Given a finite root pairing, we define a canonical map from weight space to coweight space, and the corresponding bilinear form. This form is symmetric and Weyl-invariant, and if the base ring is linearly ordered, then the form is root-positive, positive-semidefinite on the weight space, and positive-definite on the span of roots. From these facts, it is easy to show that Coxeter weights in a finite root pairing are bounded above by 4. Thus, the pairings of roots and coroots in a crystallographic root pairing are restricted to a small finite set of possibilities. Another application is to the faithfulness of the Weyl group action on roots, and finiteness of the Weyl group.

Main definitions:

• Polarization: A distinguished linear map from the weight space to the coweight space.
• RootForm : The bilinear form on weight space corresponding to Polarization.

References:

• SGAIII Exp. XXI
• Bourbaki, Lie groups and Lie algebras

Main results:

• polarization_self_sum_of_squares : The inner product of any weight vector is a sum of squares.
• rootForm_reflection_reflection_apply : RootForm is invariant with respect to reflections.
• rootForm_self_smul_coroot: The inner product of a root with itself times the corresponding coroot is equal to two times Polarization applied to the root.

TODO (possibly in other files)

• Positivity and nondegeneracy
• Weyl-invariance
• Faithfulness of Weyl group action, and finiteness of Weyl group, for finite root systems.
• Relation to Coxeter weight.

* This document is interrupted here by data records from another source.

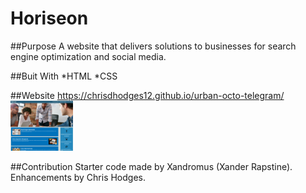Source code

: # Horiseon

##Purpose
A website that delivers solutions to businesses for search engine optimization and social media. 

##Buit With
*HTML
*CSS

##Website
https://chrisdhodges12.github.io/urban-octo-telegram/
<img src="assets/images/Horiseon-screenshot.jpg" width="100px" height="80px">


##Contribution
Starter code made by Xandromus (Xander Rapstine).
Enhancements by Chris Hodges.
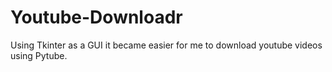 # Youtube-Downloadr
Using Tkinter as a GUI it became easier for me to download youtube videos using Pytube.
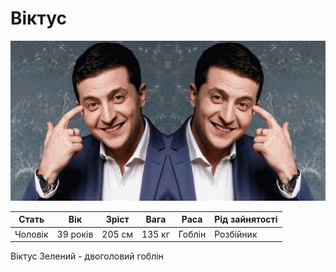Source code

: # Віктус

<img src="./Viktus.jpg" height="256">

| Стать   | Вік      | Зріст  | Вага   | Раса   | Рід зайнятості |
| ------- | -------- | ------ | ------ | ------ | -------------- |
| Чоловік | 39 років | 205 см | 135 кг | Гоблін | Розбійник      |

Віктус Зелений - двоголовий гоблін 

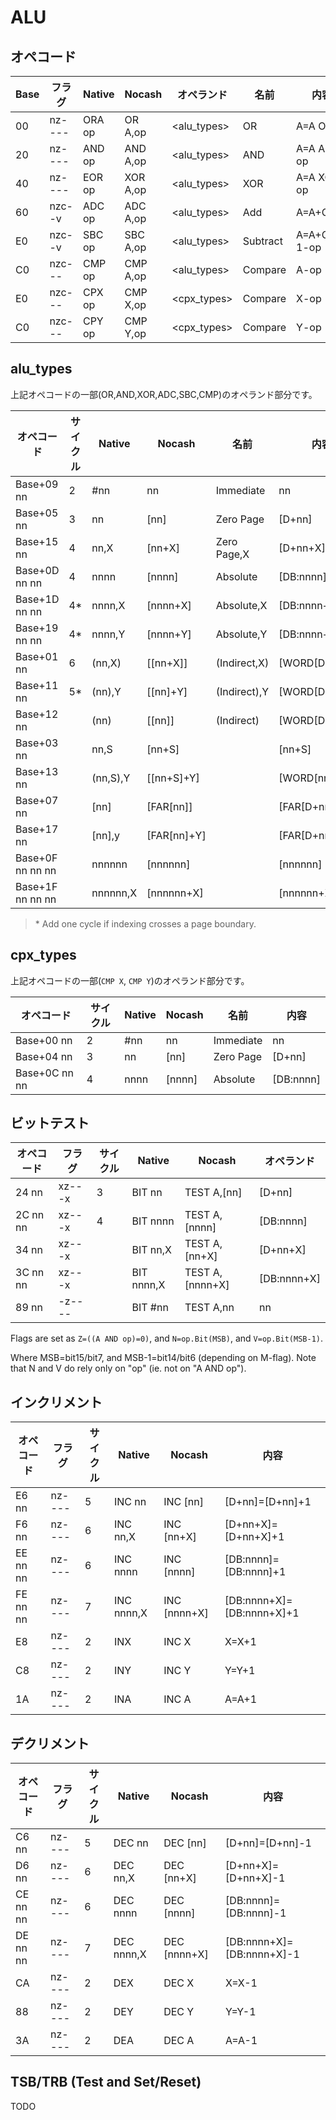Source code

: # ALU

## オペコード

Base | フラグ | Native | Nocash | オペランド | 名前 | 内容
-- | -- | -- | -- | -- | -- | -- 
00 | nz---- | ORA op | OR  A,op | \<alu_types\> | OR       | A=A OR op
20 | nz---- | AND op | AND A,op | \<alu_types\> | AND      | A=A AND op
40 | nz---- | EOR op | XOR A,op | \<alu_types\> | XOR      | A=A XOR op
60 | nzc--v | ADC op | ADC A,op | \<alu_types\> | Add      | A=A+C+op
E0 | nzc--v | SBC op | SBC A,op | \<alu_types\> | Subtract | A=A+C-1-op
C0 | nzc--- | CMP op | CMP A,op | \<alu_types\> | Compare  | A-op
E0 | nzc--- | CPX op | CMP X,op | \<cpx_types\> | Compare  | X-op
C0 | nzc--- | CPY op | CMP Y,op | \<cpx_types\> | Compare  | Y-op

## alu_types

上記オペコードの一部(OR,AND,XOR,ADC,SBC,CMP)のオペランド部分です。

オペコード | サイクル | Native | Nocash | 名前 | 内容
-- | -- | -- | -- | -- | -- 
Base+09 nn       | 2  | #nn      | nn          | Immediate    | nn
Base+05 nn       | 3  | nn       | \[nn\]        | Zero Page    | \[D+nn\]
Base+15 nn       | 4  | nn,X     | \[nn+X\]      | Zero Page,X  | \[D+nn+X\]
Base+0D nn nn    | 4  | nnnn     | \[nnnn\]      | Absolute     | \[DB:nnnn\]
Base+1D nn nn    | 4* | nnnn,X   | \[nnnn+X\]    | Absolute,X   | \[DB:nnnn+X\]
Base+19 nn nn    | 4* | nnnn,Y   | \[nnnn+Y\]    | Absolute,Y   | \[DB:nnnn+Y\]
Base+01 nn       | 6  | (nn,X)   | \[\[nn+X\]\]    | (Indirect,X) | \[WORD\[D+nn+X\]\]
Base+11 nn       | 5* | (nn),Y   | \[\[nn\]+Y\]    | (Indirect),Y | \[WORD\[D+nn\]+Y\]
Base+12 nn       |    | (nn)     | \[\[nn\]\]      | (Indirect)   | \[WORD\[D+nn\]\]
Base+03 nn       |    | nn,S     | \[nn+S\]      |              | \[nn+S\]
Base+13 nn       |    | (nn,S),Y | \[\[nn+S\]+Y\]  |              | \[WORD\[nn+S\]+Y\]
Base+07 nn       |    | \[nn\]     | \[FAR\[nn\]\]   |              | \[FAR\[D+nn\]\]
Base+17 nn       |    | \[nn\],y   | \[FAR\[nn\]+Y\] |              | \[FAR\[D+nn\]+Y\]
Base+0F nn nn nn |    | nnnnnn   | \[nnnnnn\]    |              | \[nnnnnn\]
Base+1F nn nn nn |    | nnnnnn,X | \[nnnnnn+X\]  |              | \[nnnnnn+X\]

> \* Add one cycle if indexing crosses a page boundary.

## cpx_types

上記オペコードの一部(`CMP X`, `CMP Y`)のオペランド部分です。

オペコード | サイクル | Native | Nocash | 名前 | 内容
-- | -- | -- | -- | -- | -- 
Base+00 nn    | 2 | #nn  | nn     | Immediate | nn
Base+04 nn    | 3 | nn   | \[nn\]   | Zero Page | \[D+nn\]
Base+0C nn nn | 4 | nnnn | \[nnnn\] | Absolute  | \[DB:nnnn\]

## ビットテスト

オペコード | フラグ | サイクル | Native | Nocash | オペランド 
-- | -- | -- | -- | -- | -- 
24 nn    | xz---x | 3 | BIT nn     | TEST A,\[nn\]     | \[D+nn\]
2C nn nn | xz---x | 4 | BIT nnnn   | TEST A,\[nnnn\]   | \[DB:nnnn\]
34 nn    | xz---x |   | BIT nn,X   | TEST A,\[nn+X\]   | \[D+nn+X\]
3C nn nn | xz---x |   | BIT nnnn,X | TEST A,\[nnnn+X\] | \[DB:nnnn+X\]
89 nn    | -z---- |   | BIT #nn    | TEST A,nn       | nn

Flags are set as `Z=((A AND op)=0)`, and `N=op.Bit(MSB)`, and `V=op.Bit(MSB-1)`. 

Where MSB=bit15/bit7, and MSB-1=bit14/bit6 (depending on M-flag). Note that N and V do rely only on "op" (ie. not on "A AND op").

## インクリメント

オペコード | フラグ | サイクル | Native | Nocash | 内容
-- | -- | -- | -- | -- | --
E6 nn    | nz---- | 5 | INC nn     | INC \[nn\]     | \[D+nn\]=\[D+nn\]+1
F6 nn    | nz---- | 6 | INC nn,X   | INC \[nn+X\]   | \[D+nn+X\]=\[D+nn+X\]+1
EE nn nn | nz---- | 6 | INC nnnn   | INC \[nnnn\]   | \[DB:nnnn\]=\[DB:nnnn\]+1
FE nn nn | nz---- | 7 | INC nnnn,X | INC \[nnnn+X\] | \[DB:nnnn+X\]=\[DB:nnnn+X\]+1
E8       | nz---- | 2 | INX        | INC X        | X=X+1
C8       | nz---- | 2 | INY        | INC Y        | Y=Y+1
1A       | nz---- | 2 | INA        | INC A        | A=A+1

## デクリメント

オペコード | フラグ | サイクル | Native | Nocash | 内容
-- | -- | -- | -- | -- | --
C6 nn    | nz---- | 5 | DEC nn     | DEC \[nn\]     | \[D+nn\]=\[D+nn\]-1
D6 nn    | nz---- | 6 | DEC nn,X   | DEC \[nn+X\]   | \[D+nn+X\]=\[D+nn+X\]-1
CE nn nn | nz---- | 6 | DEC nnnn   | DEC \[nnnn\]   | \[DB:nnnn\]=\[DB:nnnn\]-1
DE nn nn | nz---- | 7 | DEC nnnn,X | DEC \[nnnn+X\] | \[DB:nnnn+X\]=\[DB:nnnn+X\]-1
CA       | nz---- | 2 | DEX        | DEC X        | X=X-1
88       | nz---- | 2 | DEY        | DEC Y        | Y=Y-1
3A       | nz---- | 2 | DEA        | DEC A        | A=A-1

## TSB/TRB (Test and Set/Reset)

TODO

In particular, positivity constraints for finite root pairings mean we restrict to weights between 0 and 4.

def RootPairing.Polarization {ι : Type u_1} {R : Type u_2} {M : Type u_3} {N : Type u_4} [Fintype ι] [CommRing R] [AddCommGroup M] [Module R M] [AddCommGroup N] [Module R N] (P : RootPairing ι R M N) : M →ₗ[R] N

An invariant linear map from weight space to coweight space.

Equations

• P.Polarization = ∑ i : ι, LinearMap.toSpanSingleton R N (P.coroot i) ∘ₗ P.coroot' i

@[simp]

theorem RootPairing.Polarization_apply {ι : Type u_1} {R : Type u_2} {M : Type u_3} {N : Type u_4} [Fintype ι] [CommRing R] [AddCommGroup M] [Module R M] [AddCommGroup N] [Module R N] (P : RootPairing ι R M N) (x : M) : P.Polarization x = ∑ i : ι, (P.coroot' i) x • P.coroot i

def RootPairing.CoPolarization {ι : Type u_1} {R : Type u_2} {M : Type u_3} {N : Type u_4} [Fintype ι] [CommRing R] [AddCommGroup M] [Module R M] [AddCommGroup N] [Module R N] (P : RootPairing ι R M N) : N →ₗ[R] M

An invariant linear map from coweight space to weight space.

Equations

• P.CoPolarization = ∑ i : ι, LinearMap.toSpanSingleton R M (P.root i) ∘ₗ P.root' i

@[simp]

theorem RootPairing.CoPolarization_apply {ι : Type u_1} {R : Type u_2} {M : Type u_3} {N : Type u_4} [Fintype ι] [CommRing R] [AddCommGroup M] [Module R M] [AddCommGroup N] [Module R N] (P : RootPairing ι R M N) (x : N) : P.CoPolarization x = ∑ i : ι, (P.root' i) x • P.root i

theorem RootPairing.CoPolarization_eq {ι : Type u_1} {R : Type u_2} {M : Type u_3} {N : Type u_4} [Fintype ι] [CommRing R] [AddCommGroup M] [Module R M] [AddCommGroup N] [Module R N] (P : RootPairing ι R M N) : P.CoPolarization = P.flip.Polarization

def RootPairing.RootForm {ι : Type u_1} {R : Type u_2} {M : Type u_3} {N : Type u_4} [Fintype ι] [CommRing R] [AddCommGroup M] [Module R M] [AddCommGroup N] [Module R N] (P : RootPairing ι R M N) : LinearMap.BilinForm R M

An invariant inner product on the weight space.

Equations

• P.RootForm = ∑ i : ι, LinearMap.smulRight (P.coroot' i) (P.coroot' i)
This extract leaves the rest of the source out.